Kamis, 24 September 2015

Belajar ikhlas untuk bahagia kemudian..


Aku turut bahagia dengan pekerjaan abi yang sekarang. Walau aku tahu resiko dan tanggung jawabnya besar, namun banyak orang bilang hak yang diperoleh pun besar. Intinya sesuai begitu. Tapi entah semakin ke sini, aku memikirkan bahwa selama di pekerjaan baru ini aku lebih banyak menghabiskan waktu hanya berdua dengan Hana, putriku.
Kesedihan mulai menyelimuti kesepianku. Mungkin Hana belum merasakannya tapi aku?
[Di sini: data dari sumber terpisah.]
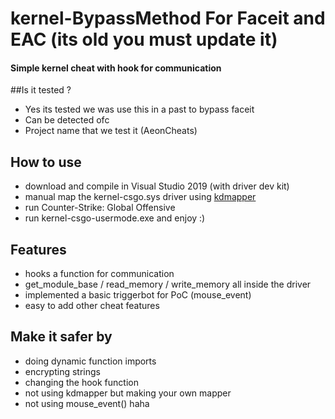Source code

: # kernel-BypassMethod For Faceit and EAC (its old you must update it) 

#### Simple kernel cheat with hook for communication
##Is it tested ?
- Yes its tested we was use this in a past to bypass faceit 
- Can be detected ofc
- Project name that we test it (AeonCheats)
## How to use
- download and compile in Visual Studio 2019 (with driver dev kit)
- manual map the kernel-csgo.sys driver using [kdmapper](https://github.com/xxxrioxxx/kdmapperDriver)
- run Counter-Strike: Global Offensive
- run kernel-csgo-usermode.exe and enjoy :)

## Features
- hooks a function for communication
- get_module_base / read_memory / write_memory all inside the driver
- implemented a basic triggerbot for PoC (mouse_event)
- easy to add other cheat features

## Make it safer by
- doing dynamic function imports
- encrypting strings
- changing the hook function
- not using kdmapper but making your own mapper
- not using mouse_event() haha
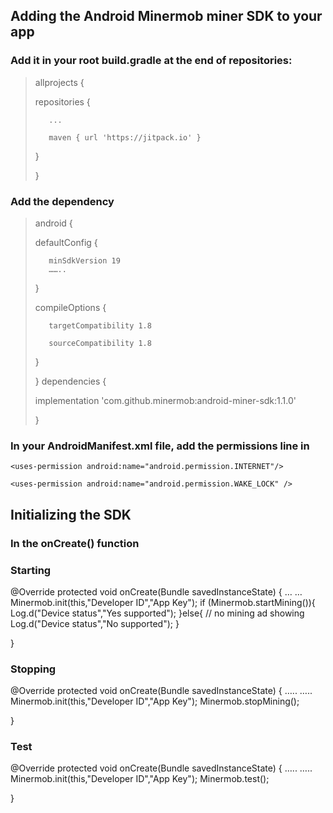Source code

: ## Adding the Android Minermob miner SDK to your app

### Add it in your root build.gradle at the end of repositories:

> allprojects {
>
>    repositories {
>
>        ...
>
>        maven { url 'https://jitpack.io' }
>
>    }
>
> }






### Add the dependency 
> android {
>
>    defaultConfig {
>
>        minSdkVersion 19
>        ……..
>
>    }
>
>    compileOptions {
>
>        targetCompatibility 1.8
>
>        sourceCompatibility 1.8
>
>    }
>
> }
> dependencies 
>{
>
> implementation 'com.github.minermob:android-miner-sdk:1.1.0'
>
>
> }
### In your AndroidManifest.xml file, add the permissions line in 

`<uses-permission android:name="android.permission.INTERNET"/>`

`<uses-permission android:name="android.permission.WAKE_LOCK" />`



## Initializing the SDK
### In the onCreate() function 

### Starting

@Override
protected void onCreate(Bundle savedInstanceState) {
…
…
Minermob.init(this,"Developer ID","App Key");
if (Minermob.startMining()){
   Log.d("Device status","Yes supported");
}else{
   // no mining ad showing
   Log.d("Device status","No supported");
}

}

### Stopping
@Override
protected void onCreate(Bundle savedInstanceState) {
…..
…..
Minermob.init(this,"Developer ID","App Key");
Minermob.stopMining();

}

### Test

@Override
protected void onCreate(Bundle savedInstanceState) {
…..
…..
Minermob.init(this,"Developer ID","App Key");
Minermob.test();

}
Namun, aku harus memasang wajah ikhlas di depan abi agar dia tidak menyesal dan semangat dalam menempuh pekerjaanya ini. Walau tak sedikit air mata yang bercucuran, aku mesti siap menerima kenyataan ini. Kasarnya, aku seperti diselingkuhi oleh waktu dan pekerjaannya. Nyaris dalam sehari mungkin aku hanya 2-3 jam saja bercengkerama, selebihnya ia sibuk dengan notification di gadgetnya atau sibuk dengan makalah2 di notebooknya. Itupun kalau tidak ada jadwal lembur. Belum lagi dengan kegiatannya ke luar kota selama beberapa hari yang memaksaku untuk tidak bertemu dengannya. Membuat komunikasi diantara kita semakin minim. Tapi apa daya semua harus aku terima dengan lapang dada demi kariernya untukku dan anak kami.
Aku tak tahu apa yang ingin aku sampaikan padanya atas isi hati ini. Aku hanya sedang menangis 😢.........umi.